(Beginning of Supplied data)

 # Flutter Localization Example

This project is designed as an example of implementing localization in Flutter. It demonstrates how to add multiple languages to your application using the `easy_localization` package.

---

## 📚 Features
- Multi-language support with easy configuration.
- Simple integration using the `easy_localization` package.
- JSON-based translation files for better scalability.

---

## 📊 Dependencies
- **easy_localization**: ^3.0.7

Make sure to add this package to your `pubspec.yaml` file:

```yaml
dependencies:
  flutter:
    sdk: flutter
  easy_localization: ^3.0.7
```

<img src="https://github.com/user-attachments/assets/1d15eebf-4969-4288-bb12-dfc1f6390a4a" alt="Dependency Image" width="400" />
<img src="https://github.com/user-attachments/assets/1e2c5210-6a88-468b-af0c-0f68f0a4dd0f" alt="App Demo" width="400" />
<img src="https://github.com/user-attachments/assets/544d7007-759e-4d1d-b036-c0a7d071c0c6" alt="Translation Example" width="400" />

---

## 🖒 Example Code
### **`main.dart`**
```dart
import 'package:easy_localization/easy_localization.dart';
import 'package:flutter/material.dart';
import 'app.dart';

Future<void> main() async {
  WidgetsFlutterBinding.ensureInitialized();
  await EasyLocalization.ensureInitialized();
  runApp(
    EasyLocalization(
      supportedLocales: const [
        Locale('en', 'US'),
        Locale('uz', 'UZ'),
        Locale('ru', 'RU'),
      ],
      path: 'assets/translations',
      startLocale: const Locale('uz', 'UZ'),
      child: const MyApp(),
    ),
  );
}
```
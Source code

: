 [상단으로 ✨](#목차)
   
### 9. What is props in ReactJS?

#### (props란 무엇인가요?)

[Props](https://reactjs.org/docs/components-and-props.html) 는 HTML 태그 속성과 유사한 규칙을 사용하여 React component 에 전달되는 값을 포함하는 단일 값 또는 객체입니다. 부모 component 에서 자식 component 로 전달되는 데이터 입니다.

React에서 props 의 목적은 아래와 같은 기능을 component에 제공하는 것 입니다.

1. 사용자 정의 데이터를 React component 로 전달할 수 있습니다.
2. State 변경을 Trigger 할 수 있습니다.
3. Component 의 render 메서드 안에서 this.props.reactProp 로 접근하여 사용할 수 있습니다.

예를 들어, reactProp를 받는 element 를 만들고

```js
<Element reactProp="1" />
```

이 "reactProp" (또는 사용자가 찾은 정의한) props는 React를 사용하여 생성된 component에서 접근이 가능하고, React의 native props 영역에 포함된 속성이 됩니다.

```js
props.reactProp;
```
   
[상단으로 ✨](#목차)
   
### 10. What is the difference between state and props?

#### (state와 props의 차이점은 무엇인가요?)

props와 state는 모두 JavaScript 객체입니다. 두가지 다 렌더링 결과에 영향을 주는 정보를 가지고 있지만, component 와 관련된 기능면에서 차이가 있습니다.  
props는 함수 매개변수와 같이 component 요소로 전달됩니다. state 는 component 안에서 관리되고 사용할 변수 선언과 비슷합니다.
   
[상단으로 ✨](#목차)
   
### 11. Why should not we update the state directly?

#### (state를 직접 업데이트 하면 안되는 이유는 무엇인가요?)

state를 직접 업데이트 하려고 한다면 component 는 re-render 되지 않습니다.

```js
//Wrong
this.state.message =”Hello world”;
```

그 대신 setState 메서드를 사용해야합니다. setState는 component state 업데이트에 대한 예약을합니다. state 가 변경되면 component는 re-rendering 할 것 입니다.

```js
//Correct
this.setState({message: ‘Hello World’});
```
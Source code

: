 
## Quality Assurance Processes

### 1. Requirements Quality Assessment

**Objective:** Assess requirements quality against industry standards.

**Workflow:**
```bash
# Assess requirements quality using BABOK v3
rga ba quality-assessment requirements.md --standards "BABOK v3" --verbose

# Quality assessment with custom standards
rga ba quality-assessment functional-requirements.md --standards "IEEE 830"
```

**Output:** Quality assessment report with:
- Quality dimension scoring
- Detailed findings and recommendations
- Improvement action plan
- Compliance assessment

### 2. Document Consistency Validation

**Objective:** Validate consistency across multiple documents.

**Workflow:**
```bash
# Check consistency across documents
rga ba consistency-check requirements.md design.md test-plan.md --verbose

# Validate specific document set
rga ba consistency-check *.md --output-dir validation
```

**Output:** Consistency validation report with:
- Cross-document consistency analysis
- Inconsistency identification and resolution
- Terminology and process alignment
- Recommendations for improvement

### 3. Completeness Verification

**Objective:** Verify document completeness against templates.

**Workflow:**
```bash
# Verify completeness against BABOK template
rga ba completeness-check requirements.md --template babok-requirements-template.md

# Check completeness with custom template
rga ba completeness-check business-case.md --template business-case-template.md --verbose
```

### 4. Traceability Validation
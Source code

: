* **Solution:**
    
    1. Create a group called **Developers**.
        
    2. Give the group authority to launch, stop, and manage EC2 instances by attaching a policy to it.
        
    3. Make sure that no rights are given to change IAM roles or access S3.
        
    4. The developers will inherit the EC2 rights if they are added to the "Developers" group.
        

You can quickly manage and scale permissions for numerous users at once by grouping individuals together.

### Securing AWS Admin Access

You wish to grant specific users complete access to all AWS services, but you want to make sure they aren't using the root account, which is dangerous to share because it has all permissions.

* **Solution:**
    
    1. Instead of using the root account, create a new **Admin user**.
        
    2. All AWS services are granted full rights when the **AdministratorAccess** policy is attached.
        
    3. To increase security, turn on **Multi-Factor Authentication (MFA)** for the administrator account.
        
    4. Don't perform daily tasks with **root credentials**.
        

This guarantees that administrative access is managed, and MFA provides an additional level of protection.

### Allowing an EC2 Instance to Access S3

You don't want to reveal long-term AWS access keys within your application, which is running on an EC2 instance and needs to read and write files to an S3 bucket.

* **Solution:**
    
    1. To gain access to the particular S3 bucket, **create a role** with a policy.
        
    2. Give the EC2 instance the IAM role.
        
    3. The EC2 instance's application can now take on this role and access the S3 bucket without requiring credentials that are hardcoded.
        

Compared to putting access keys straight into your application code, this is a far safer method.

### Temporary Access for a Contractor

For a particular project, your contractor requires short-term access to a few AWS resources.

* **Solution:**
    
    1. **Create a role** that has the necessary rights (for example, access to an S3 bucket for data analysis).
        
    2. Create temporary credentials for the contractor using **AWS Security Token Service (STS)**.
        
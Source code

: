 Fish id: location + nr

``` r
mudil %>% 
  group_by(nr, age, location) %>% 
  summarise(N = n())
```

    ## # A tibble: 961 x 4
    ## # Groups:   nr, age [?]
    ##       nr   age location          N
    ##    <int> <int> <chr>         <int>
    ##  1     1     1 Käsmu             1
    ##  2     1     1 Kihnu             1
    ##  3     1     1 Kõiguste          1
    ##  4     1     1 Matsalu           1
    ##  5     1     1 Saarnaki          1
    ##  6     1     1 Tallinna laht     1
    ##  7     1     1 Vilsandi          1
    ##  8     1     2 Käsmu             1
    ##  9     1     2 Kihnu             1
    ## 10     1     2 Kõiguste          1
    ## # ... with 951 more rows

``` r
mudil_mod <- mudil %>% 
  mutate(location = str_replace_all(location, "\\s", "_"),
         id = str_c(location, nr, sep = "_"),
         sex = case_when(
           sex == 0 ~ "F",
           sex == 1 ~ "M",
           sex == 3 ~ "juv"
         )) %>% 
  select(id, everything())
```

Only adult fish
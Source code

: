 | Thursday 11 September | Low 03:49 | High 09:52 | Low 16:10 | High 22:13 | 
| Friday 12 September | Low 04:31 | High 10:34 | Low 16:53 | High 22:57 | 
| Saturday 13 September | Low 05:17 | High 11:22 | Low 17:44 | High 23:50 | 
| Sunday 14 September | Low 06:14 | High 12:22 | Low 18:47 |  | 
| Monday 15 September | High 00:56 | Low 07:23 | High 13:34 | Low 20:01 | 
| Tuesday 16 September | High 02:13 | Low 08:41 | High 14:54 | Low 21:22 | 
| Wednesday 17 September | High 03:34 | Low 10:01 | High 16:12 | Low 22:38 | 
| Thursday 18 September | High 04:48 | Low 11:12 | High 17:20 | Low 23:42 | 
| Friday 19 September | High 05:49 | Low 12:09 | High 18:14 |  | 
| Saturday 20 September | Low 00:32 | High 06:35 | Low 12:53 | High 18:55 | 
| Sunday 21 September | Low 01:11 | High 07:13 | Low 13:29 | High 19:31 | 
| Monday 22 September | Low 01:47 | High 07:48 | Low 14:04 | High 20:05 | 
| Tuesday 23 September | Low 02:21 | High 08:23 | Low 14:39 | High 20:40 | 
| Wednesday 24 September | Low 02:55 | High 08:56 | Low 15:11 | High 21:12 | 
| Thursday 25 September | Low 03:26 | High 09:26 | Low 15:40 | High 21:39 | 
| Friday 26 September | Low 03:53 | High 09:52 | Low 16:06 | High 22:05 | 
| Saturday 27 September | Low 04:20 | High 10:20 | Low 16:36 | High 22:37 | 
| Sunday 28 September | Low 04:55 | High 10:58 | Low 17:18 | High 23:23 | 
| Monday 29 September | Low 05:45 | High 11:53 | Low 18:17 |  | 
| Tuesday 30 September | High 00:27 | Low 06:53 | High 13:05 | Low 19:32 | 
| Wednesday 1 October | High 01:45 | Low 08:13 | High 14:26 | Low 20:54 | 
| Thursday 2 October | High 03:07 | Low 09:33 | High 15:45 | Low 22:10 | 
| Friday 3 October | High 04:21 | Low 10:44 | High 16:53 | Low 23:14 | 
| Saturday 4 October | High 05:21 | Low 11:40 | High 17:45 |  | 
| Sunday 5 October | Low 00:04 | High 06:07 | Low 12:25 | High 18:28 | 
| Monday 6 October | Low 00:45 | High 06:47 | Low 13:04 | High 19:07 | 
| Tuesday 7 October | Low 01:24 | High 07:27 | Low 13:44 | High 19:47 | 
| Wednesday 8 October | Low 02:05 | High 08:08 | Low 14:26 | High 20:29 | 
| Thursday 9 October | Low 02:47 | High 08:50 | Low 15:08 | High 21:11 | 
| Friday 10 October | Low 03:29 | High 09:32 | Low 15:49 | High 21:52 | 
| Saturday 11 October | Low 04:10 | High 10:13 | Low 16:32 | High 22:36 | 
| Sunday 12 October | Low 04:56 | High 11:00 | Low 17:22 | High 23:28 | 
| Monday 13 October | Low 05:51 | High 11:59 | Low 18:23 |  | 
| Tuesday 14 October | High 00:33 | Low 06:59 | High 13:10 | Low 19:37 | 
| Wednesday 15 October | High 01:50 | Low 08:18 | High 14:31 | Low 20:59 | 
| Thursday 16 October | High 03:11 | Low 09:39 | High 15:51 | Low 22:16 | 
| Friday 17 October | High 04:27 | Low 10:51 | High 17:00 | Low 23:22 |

(End of Supplied data)

Work to be completed ▸ Your answer should be each line from the entries that includes the string "What".

Expected answer ▸
### 9. What is props in ReactJS?
### 10. What is the difference between state and props?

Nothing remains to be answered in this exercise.